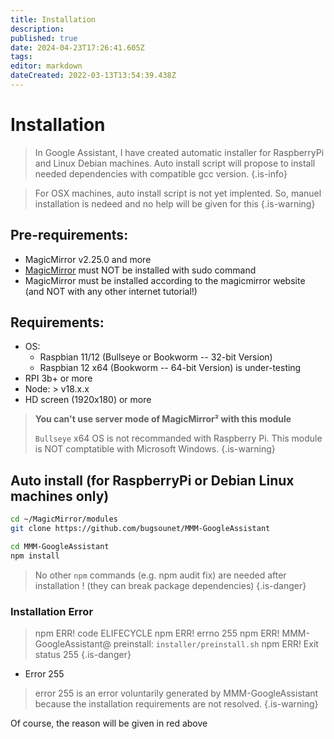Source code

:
 ```yaml
---
title: Installation
description: 
published: true
date: 2024-04-23T17:26:41.605Z
tags: 
editor: markdown
dateCreated: 2022-03-13T13:54:39.438Z
---
```


# Installation

> In Google Assistant, I have created automatic installer for RaspberryPi and Linux Debian machines.
> Auto install script will propose to install needed dependencies with compatible gcc version.
{.is-info}


> For OSX machines, auto install script is not yet implented.
> So, manuel installation is nedeed and no help will be given for this
{.is-warning}


## Pre-requirements:
 * MagicMirror v2.25.0 and more
 * [MagicMirror](https://docs.magicmirror.builders/) must NOT be installed with sudo command
 * MagicMirror must be installed according to the magicmirror website (and NOT with any other internet tutorial!)

## Requirements:
 * OS: 
     * Raspbian 11/12 (Bullseye or Bookworm -- 32-bit Version)
     * Raspbian 12 x64 (Bookworm -- 64-bit Version) is under-testing
 * RPI 3b+ or more 
 * Node: > v18.x.x
 * HD screen (1920x180) or more

> **You can't use server mode of MagicMirror² with this module**
>
> `Bullseye` x64 OS is not recommanded with Raspberry Pi.
> This module is NOT comptatible with Microsoft Windows.
{.is-warning}


## Auto install (for RaspberryPi or Debian Linux machines only)
```sh
cd ~/MagicMirror/modules
git clone https://github.com/bugsounet/MMM-GoogleAssistant

cd MMM-GoogleAssistant
npm install
```
>  No other `npm` commands (e.g. npm audit fix) are needed after installation ! (they can break package dependencies)
{.is-danger}

### Installation Error
> npm ERR! code ELIFECYCLE
npm ERR! errno 255
npm ERR! MMM-GoogleAssistant@ preinstall: `installer/preinstall.sh`
npm ERR! Exit status 255
{.is-danger}

 * Error 255

> error 255 is an error voluntarily generated by MMM-GoogleAssistant because the installation requirements are not resolved.
{.is-warning}


Of course, the reason will be given in red above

▬▬▬▬▬▬

▸ **REQUIRED WORK**: Among the records above, find each line holding "needed" and list it.

▸ **EXERCISE RESULT**:
> Auto install script will propose to install needed dependencies with compatible gcc version.
>  No other `npm` commands (e.g. npm audit fix) are needed after installation ! (they can break package dependencies)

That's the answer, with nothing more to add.